La teniente de alcalde indicó que sería la primera vez en «su historia municipal» que el Ayuntamiento aceptase esta opción para disipar un conflicto de este tipo y dijo que en el caso de que aceptara esta propuesta se estaría creando un antecedente de resolución extrajudicial «que conllevaría que ante venideras reclamaciones laborales, tanto las secciones sindicales como los propios interesados se planteasen someter la contienda al arbitraje, al entender que esta vía es más fluida y rápida en el tiempo». Es decir, que podría convertirse en una vía habitual para abordar este tipo de asuntos.

Escámez dijo que para evitar que se produzca este «efecto llamada», desde su área abogan por una solución judicial.

La teniente de alcalde de Seguridad Ciudadana señaló, además, que en el caso de usar un procedimiento arbitral, es decir, si acudir a los tribunales, el proceso podría dilatarse unos seis meses, mientras que si se judicializa serían unos diez meses. «La diferencia, consideramos, no es sustancial ni insalvable, irroga seguridad jurídica, y se evita el precedente-antecedente municipal de resolución de conflictos laborales a través del arbitraje», aseveró. Sin embargo, a los trabajadores esta opción no les convence y apuntan, además, que no saben quién estará al frente del gobierno cuando arranque ese supuesto proceso judicial.

Los representantes sindicales reiteran en que sus teléfonos van a estar abiertos en todo momento. «La huelga es indefinida, pero nuestra disposición a negociar también», aseveraron. Eso sí, no van a aceptar «ningún brindis al sol», después de más de tres semanas intentando lograr un entendimiento.

Juan Francisco Martín insistió en que lo que reclaman es lo que tenían firmado.

Y si los teléfonos de los trabajadores están abiertos las 24 horas, lo mismo afirma María Ángeles Escámez, que reiteró su «disposición sincera» para solventar las diferencias surgidas entre las partes, entendiendo que la propuesta de usar la vía judicial «es conciliadora y asumible». La teniente de alcalde les «rogó» a los trabajadores de la basura que desistan del cumplimiento de la huelga. «En el supuesto contrario estaríamos abocados todos a una dinámica de confrontación social y laboral que ni al Ayuntamiento, plantilla y ciudadanía interesa y satisface», apostilló.

La responsable de Personal apeló a la «buena predisposición» de los representantes sindicales para que «desde la sensatez y el diálogo entre ellos» acepten esta propuesta y desconvoquen la huelga.
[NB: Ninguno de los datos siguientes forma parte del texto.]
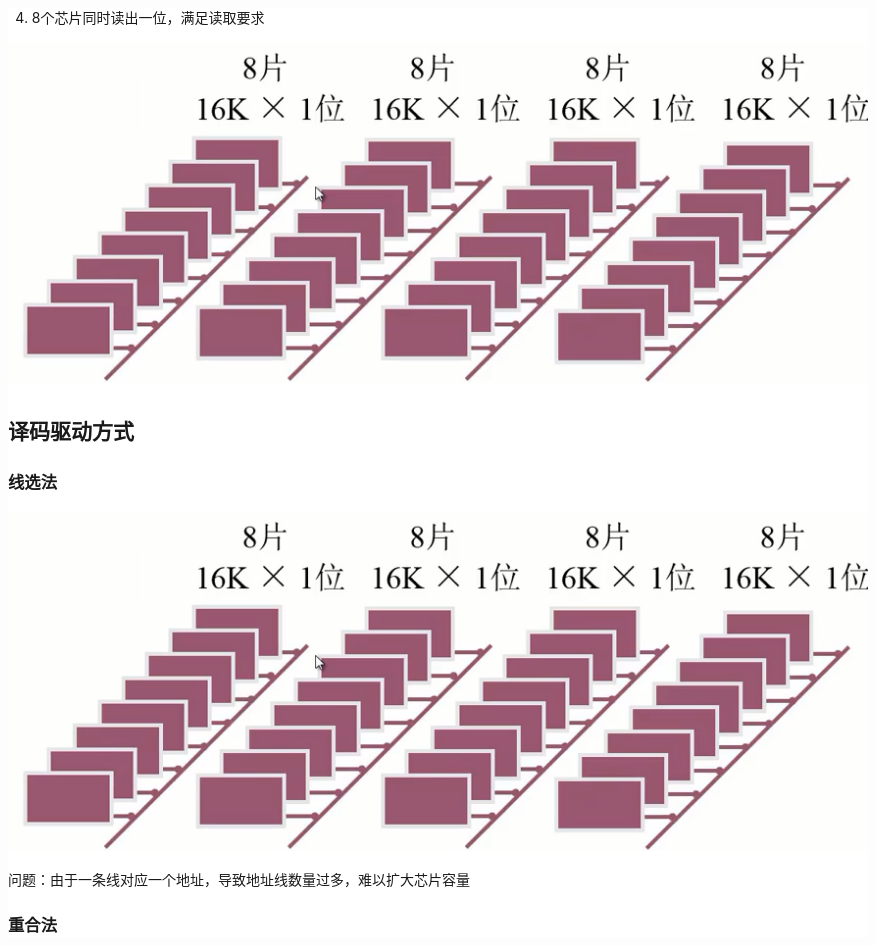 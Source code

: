 4. 8个芯片同时读出一位，满足读取要求

![image.png](vx_images/4.2.2image.png)

## 译码驱动方式

### 线选法

![9bcd8f02dc05657b6156acbf56a524d2.png](vx_images/4.2.2image.png)

问题：由于一条线对应一个地址，导致地址线数量过多，难以扩大芯片容量

### 重合法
Sin embargo, y a pesar de la disposición al diálogo del que ambas partes hablan, mientras que ninguna de las dos ceda en su postura parece que la situación seguirá enquistada.

Pasadas las diez y media de la noche, en el polígono industrial de Alborán, los representantes de los trabajadores velaban por el respeto a unos servicios mínimos que, no obstante consideran abusivos. Tanto es así, que incluso los han denunciado, porque afirman que están muy por encima de los que se han decretado en otras situaciones similares.

Asimismo, hoy los trabajadores de la limpieza tienen previsto acudir al pleno que se celebra en el Ayuntamiento para tratar de «hacer presión» e intentar conseguir que haya un cambio en la propuesta que inicialmente se ha puesto sobre la mesa por parte del consistorio local. Junto a ellos estarán también estará el resto de la plantilla municipal que tiene previsto sumarse al par, al menos durante la jornada de hoy.

Los representantes sindicales reconocieron que son conscientes de lo perjudicial que es para la ciudad una huelga de este tipo en fechas como la Semana Santa, pero insistieron en que no se les ha dejado otra salida.